**Task directions**:
On every line of the listing, check for "pasta"; copy the lines that have it.

----- Information supplied -----

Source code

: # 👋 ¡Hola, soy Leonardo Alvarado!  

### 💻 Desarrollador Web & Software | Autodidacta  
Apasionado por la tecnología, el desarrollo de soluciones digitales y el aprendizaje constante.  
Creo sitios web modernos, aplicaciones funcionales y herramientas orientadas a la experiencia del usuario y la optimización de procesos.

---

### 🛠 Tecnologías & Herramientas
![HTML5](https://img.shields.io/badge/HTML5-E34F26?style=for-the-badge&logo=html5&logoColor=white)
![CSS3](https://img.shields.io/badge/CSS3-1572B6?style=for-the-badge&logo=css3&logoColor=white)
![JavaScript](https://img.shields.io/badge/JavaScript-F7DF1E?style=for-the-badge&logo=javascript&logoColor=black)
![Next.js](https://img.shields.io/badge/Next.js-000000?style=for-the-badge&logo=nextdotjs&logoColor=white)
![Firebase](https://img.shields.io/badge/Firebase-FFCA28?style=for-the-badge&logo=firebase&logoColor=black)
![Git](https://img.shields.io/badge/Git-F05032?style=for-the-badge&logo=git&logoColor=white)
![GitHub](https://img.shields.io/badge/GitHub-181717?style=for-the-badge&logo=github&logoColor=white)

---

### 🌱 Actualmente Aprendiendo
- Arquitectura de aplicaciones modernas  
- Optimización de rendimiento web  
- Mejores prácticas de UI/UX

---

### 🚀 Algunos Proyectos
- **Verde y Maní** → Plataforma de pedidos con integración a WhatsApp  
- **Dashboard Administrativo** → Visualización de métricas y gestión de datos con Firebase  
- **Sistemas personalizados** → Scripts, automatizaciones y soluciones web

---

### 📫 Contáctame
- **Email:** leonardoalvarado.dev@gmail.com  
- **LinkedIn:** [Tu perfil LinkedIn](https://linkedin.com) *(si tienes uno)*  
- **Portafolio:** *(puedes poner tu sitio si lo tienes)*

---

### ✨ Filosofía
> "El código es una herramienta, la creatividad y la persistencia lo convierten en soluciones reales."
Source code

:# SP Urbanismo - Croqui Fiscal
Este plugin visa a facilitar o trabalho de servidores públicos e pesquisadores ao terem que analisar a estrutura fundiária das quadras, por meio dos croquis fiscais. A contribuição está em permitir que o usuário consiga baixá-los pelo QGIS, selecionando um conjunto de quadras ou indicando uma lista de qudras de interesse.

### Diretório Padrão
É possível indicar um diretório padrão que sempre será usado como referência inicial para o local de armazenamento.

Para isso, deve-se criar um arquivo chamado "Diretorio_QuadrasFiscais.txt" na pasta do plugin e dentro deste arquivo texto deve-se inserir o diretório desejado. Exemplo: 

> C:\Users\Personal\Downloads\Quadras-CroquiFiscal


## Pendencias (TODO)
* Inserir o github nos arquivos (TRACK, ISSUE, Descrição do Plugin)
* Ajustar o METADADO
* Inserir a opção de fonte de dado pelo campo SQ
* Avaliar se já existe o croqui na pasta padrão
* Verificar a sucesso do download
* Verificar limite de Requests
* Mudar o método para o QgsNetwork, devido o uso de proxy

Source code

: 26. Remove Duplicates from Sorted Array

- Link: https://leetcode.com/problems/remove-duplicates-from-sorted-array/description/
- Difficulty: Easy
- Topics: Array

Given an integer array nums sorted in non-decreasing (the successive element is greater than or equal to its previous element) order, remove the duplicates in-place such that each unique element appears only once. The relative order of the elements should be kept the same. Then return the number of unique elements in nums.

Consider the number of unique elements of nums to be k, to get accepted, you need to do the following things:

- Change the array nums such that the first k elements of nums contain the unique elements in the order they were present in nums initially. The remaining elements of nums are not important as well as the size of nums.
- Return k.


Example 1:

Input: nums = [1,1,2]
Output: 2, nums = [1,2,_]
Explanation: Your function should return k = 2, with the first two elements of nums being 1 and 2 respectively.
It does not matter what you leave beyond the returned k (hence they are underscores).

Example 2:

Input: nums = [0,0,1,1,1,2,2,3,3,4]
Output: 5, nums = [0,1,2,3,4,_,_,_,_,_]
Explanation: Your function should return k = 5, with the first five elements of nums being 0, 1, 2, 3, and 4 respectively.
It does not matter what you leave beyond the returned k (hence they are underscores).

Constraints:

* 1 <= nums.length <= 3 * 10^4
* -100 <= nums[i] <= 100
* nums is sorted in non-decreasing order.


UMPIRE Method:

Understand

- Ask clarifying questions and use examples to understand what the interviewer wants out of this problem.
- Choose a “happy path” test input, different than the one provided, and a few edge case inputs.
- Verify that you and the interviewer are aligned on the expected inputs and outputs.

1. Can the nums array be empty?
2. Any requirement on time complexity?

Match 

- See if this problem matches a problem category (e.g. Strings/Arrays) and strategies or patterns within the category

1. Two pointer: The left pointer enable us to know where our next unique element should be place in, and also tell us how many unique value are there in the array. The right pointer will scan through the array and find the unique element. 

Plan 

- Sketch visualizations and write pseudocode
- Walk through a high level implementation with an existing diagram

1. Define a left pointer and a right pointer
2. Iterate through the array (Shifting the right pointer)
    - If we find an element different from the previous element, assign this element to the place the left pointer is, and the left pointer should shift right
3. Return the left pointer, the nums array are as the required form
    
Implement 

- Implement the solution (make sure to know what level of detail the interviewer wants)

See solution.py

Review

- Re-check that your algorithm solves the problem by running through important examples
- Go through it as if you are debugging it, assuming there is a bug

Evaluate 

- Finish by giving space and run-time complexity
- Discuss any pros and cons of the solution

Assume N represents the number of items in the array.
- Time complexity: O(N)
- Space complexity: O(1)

-----

**Result of the task**:
Para isso, deve-se criar um arquivo chamado "Diretorio_QuadrasFiscais.txt" na pasta do plugin e dentro deste arquivo texto deve-se inserir o diretório desejado. Exemplo: 
* Avaliar se já existe o croqui na pasta padrão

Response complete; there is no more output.